*ACTIVITY*
Find every line containing the string "libraries" in the data below, and report how many there are, with no other words.

Collected data:
------------------------

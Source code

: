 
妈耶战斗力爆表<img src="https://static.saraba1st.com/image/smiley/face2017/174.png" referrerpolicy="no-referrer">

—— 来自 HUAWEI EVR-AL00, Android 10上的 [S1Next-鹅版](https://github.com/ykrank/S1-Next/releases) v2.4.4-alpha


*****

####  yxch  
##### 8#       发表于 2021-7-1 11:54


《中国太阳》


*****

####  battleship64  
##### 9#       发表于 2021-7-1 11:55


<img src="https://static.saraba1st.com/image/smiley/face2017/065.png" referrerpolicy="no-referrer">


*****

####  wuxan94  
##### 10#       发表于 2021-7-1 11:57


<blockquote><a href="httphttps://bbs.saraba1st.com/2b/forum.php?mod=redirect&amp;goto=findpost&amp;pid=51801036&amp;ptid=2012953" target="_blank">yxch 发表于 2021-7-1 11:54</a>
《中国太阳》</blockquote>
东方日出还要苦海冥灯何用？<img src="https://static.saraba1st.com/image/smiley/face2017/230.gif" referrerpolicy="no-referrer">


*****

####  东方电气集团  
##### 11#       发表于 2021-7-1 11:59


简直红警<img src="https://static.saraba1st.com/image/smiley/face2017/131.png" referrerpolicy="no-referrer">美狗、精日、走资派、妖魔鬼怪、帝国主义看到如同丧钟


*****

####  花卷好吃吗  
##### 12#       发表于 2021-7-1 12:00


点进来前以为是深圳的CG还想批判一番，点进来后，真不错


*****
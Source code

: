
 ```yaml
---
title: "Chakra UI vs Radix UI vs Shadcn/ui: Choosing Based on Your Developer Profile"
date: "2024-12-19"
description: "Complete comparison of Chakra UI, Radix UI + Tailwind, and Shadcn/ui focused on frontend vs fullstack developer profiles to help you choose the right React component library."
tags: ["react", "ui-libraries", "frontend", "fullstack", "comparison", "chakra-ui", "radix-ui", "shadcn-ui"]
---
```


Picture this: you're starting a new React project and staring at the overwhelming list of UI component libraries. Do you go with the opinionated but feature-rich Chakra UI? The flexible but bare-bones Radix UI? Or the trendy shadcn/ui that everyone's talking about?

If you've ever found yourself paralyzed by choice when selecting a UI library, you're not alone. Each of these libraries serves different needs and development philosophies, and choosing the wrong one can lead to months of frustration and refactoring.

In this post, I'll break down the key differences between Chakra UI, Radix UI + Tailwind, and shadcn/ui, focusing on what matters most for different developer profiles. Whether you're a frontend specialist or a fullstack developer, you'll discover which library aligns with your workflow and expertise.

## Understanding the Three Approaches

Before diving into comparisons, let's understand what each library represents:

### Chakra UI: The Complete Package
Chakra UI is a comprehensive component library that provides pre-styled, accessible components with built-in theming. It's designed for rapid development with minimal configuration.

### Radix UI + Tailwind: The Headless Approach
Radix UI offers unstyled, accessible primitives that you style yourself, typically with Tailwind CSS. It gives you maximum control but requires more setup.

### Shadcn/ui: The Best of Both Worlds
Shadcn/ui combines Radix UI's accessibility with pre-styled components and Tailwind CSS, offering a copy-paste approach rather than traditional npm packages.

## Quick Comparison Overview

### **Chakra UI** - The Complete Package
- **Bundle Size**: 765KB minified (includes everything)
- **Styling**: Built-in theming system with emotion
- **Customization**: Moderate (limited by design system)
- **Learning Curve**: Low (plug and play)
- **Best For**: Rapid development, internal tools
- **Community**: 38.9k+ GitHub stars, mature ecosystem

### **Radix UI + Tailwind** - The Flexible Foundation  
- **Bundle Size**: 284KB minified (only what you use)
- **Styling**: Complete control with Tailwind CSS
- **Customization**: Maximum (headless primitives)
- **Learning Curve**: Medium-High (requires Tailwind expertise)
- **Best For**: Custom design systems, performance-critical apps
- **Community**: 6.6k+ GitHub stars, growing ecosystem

------------------------

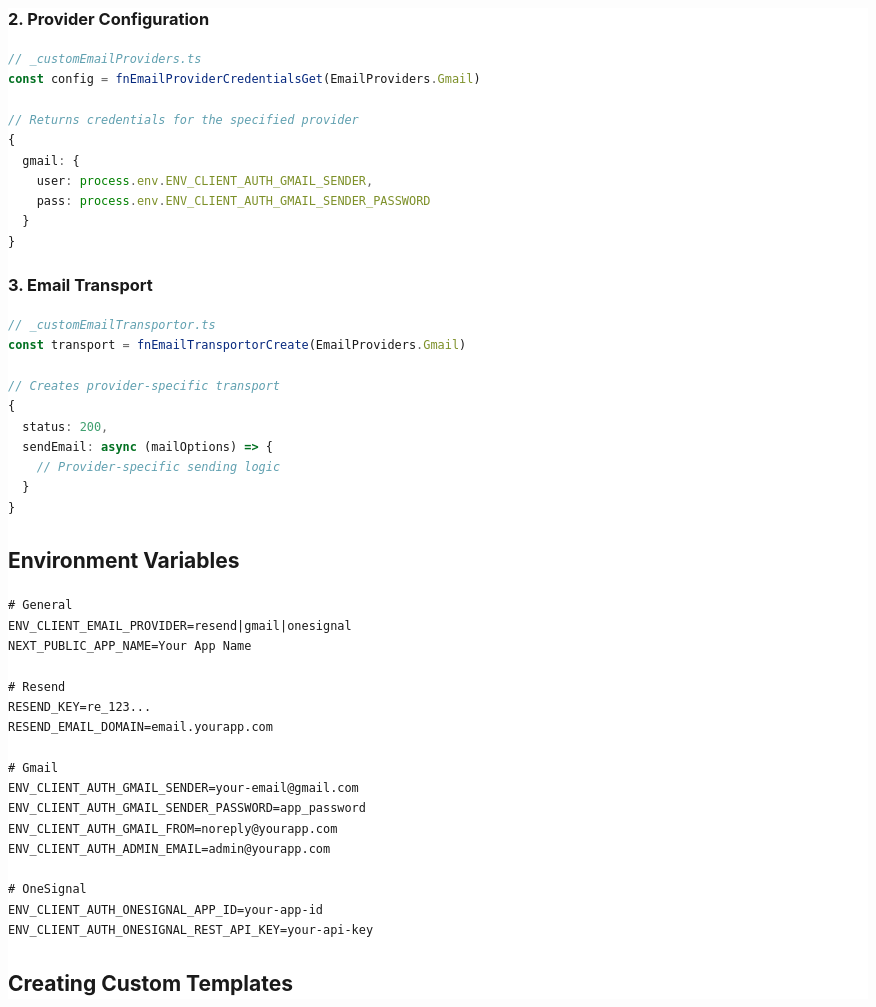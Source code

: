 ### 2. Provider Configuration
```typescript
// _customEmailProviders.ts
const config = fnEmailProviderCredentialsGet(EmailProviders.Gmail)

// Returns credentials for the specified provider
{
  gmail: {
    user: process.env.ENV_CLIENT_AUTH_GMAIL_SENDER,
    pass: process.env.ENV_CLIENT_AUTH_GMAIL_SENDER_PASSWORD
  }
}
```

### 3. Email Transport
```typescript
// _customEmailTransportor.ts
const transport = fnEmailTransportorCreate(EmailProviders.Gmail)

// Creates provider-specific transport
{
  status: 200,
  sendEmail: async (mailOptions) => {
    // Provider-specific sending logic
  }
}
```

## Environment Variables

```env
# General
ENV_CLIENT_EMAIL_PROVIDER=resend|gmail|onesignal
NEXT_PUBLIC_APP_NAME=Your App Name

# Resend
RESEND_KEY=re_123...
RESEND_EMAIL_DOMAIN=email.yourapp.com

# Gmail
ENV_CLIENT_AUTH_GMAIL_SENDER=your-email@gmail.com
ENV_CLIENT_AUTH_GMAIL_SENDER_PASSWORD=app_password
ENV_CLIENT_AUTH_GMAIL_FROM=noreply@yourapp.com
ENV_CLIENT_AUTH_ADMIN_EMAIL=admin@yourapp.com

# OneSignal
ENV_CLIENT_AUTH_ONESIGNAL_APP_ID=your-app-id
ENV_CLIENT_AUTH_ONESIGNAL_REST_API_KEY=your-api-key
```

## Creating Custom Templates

------------------------

*ANSWER SECTION*
3